Every record below must come back exactly as given.

## Provided data
= = =

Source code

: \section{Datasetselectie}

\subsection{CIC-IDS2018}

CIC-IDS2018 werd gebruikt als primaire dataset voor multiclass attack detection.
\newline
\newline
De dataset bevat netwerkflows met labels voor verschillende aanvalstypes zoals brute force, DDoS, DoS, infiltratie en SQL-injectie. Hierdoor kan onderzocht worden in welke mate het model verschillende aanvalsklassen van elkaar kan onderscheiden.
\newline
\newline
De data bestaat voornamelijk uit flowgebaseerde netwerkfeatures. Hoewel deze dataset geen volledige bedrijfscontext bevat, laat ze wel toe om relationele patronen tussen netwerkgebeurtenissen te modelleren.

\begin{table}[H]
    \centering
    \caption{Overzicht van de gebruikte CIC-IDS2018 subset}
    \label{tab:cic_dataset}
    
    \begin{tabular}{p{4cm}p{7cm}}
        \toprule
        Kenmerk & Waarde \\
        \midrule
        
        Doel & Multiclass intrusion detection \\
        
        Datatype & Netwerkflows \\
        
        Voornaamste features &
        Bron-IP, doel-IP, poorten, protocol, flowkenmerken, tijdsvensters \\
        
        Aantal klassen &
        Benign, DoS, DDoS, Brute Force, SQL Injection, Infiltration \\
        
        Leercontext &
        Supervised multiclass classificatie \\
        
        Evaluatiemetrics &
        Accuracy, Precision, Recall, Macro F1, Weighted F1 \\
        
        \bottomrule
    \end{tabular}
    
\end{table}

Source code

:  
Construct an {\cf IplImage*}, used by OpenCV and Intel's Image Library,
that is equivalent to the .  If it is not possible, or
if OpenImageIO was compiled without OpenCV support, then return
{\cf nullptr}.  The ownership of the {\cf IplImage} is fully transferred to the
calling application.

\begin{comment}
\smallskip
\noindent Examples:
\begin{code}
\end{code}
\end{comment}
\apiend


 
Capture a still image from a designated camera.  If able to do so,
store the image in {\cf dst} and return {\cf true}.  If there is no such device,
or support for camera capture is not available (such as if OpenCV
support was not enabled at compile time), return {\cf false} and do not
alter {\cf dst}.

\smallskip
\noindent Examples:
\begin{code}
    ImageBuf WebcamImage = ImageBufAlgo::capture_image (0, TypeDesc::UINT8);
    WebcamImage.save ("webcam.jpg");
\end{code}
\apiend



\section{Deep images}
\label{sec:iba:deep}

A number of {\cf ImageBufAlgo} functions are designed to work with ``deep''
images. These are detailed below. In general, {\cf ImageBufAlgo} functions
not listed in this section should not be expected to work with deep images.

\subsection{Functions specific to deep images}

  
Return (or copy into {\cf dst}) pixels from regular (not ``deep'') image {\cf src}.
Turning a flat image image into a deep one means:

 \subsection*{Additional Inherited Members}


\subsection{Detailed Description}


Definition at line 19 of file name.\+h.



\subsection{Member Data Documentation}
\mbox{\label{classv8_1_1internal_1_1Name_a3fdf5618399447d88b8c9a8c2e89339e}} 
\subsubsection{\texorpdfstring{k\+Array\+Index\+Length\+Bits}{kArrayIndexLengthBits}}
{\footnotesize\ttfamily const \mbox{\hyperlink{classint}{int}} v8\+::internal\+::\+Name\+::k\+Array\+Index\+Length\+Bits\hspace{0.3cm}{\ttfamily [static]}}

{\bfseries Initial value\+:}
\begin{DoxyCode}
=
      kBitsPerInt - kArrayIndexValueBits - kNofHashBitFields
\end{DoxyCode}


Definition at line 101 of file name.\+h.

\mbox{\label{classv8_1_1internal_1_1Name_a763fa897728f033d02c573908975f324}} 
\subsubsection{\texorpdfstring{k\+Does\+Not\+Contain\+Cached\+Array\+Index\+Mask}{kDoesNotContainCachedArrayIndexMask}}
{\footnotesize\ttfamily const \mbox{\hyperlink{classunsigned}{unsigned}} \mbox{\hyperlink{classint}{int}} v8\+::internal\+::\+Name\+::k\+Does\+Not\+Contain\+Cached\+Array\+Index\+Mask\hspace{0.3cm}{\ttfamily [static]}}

= = =

## Response area
Source code

: \section{Datasetselectie}

\subsection{CIC-IDS2018}

CIC-IDS2018 werd gebruikt als primaire dataset voor multiclass attack detection.
\newline
\newline
De dataset bevat netwerkflows met labels voor verschillende aanvalstypes zoals brute force, DDoS, DoS, infiltratie en SQL-injectie. Hierdoor kan onderzocht worden in welke mate het model verschillende aanvalsklassen van elkaar kan onderscheiden.
\newline
\newline
De data bestaat voornamelijk uit flowgebaseerde netwerkfeatures. Hoewel deze dataset geen volledige bedrijfscontext bevat, laat ze wel toe om relationele patronen tussen netwerkgebeurtenissen te modelleren.

\begin{table}[H]
    \centering
    \caption{Overzicht van de gebruikte CIC-IDS2018 subset}
    \label{tab:cic_dataset}
    
    \begin{tabular}{p{4cm}p{7cm}}
        \toprule
        Kenmerk & Waarde \\
        \midrule
        
        Doel & Multiclass intrusion detection \\
        
        Datatype & Netwerkflows \\
        
        Voornaamste features &
        Bron-IP, doel-IP, poorten, protocol, flowkenmerken, tijdsvensters \\
        
        Aantal klassen &
        Benign, DoS, DDoS, Brute Force, SQL Injection, Infiltration \\
        
        Leercontext &
        Supervised multiclass classificatie \\
        
        Evaluatiemetrics &
        Accuracy, Precision, Recall, Macro F1, Weighted F1 \\
        
        \bottomrule
    \end{tabular}
    
\end{table}

Source code

:  
Construct an {\cf IplImage*}, used by OpenCV and Intel's Image Library,
that is equivalent to the .  If it is not possible, or
if OpenImageIO was compiled without OpenCV support, then return
{\cf nullptr}.  The ownership of the {\cf IplImage} is fully transferred to the
calling application.

\begin{comment}
\smallskip
\noindent Examples:
\begin{code}
\end{code}
\end{comment}
\apiend


 
Capture a still image from a designated camera.  If able to do so,
store the image in {\cf dst} and return {\cf true}.  If there is no such device,
or support for camera capture is not available (such as if OpenCV
support was not enabled at compile time), return {\cf false} and do not
alter {\cf dst}.

\smallskip
\noindent Examples:
\begin{code}
    ImageBuf WebcamImage = ImageBufAlgo::capture_image (0, TypeDesc::UINT8);
    WebcamImage.save ("webcam.jpg");
\end{code}
\apiend



\section{Deep images}
\label{sec:iba:deep}

A number of {\cf ImageBufAlgo} functions are designed to work with ``deep''
images. These are detailed below. In general, {\cf ImageBufAlgo} functions
not listed in this section should not be expected to work with deep images.

\subsection{Functions specific to deep images}

  
Return (or copy into {\cf dst}) pixels from regular (not ``deep'') image {\cf src}.
Turning a flat image image into a deep one means:

 \subsection*{Additional Inherited Members}


\subsection{Detailed Description}


Definition at line 19 of file name.\+h.



\subsection{Member Data Documentation}
\mbox{\label{classv8_1_1internal_1_1Name_a3fdf5618399447d88b8c9a8c2e89339e}} 
\subsubsection{\texorpdfstring{k\+Array\+Index\+Length\+Bits}{kArrayIndexLengthBits}}
{\footnotesize\ttfamily const \mbox{\hyperlink{classint}{int}} v8\+::internal\+::\+Name\+::k\+Array\+Index\+Length\+Bits\hspace{0.3cm}{\ttfamily [static]}}

{\bfseries Initial value\+:}
\begin{DoxyCode}
=
      kBitsPerInt - kArrayIndexValueBits - kNofHashBitFields
\end{DoxyCode}


Definition at line 101 of file name.\+h.

\mbox{\label{classv8_1_1internal_1_1Name_a763fa897728f033d02c573908975f324}} 
\subsubsection{\texorpdfstring{k\+Does\+Not\+Contain\+Cached\+Array\+Index\+Mask}{kDoesNotContainCachedArrayIndexMask}}
{\footnotesize\ttfamily const \mbox{\hyperlink{classunsigned}{unsigned}} \mbox{\hyperlink{classint}{int}} v8\+::internal\+::\+Name\+::k\+Does\+Not\+Contain\+Cached\+Array\+Index\+Mask\hspace{0.3cm}{\ttfamily [static]}}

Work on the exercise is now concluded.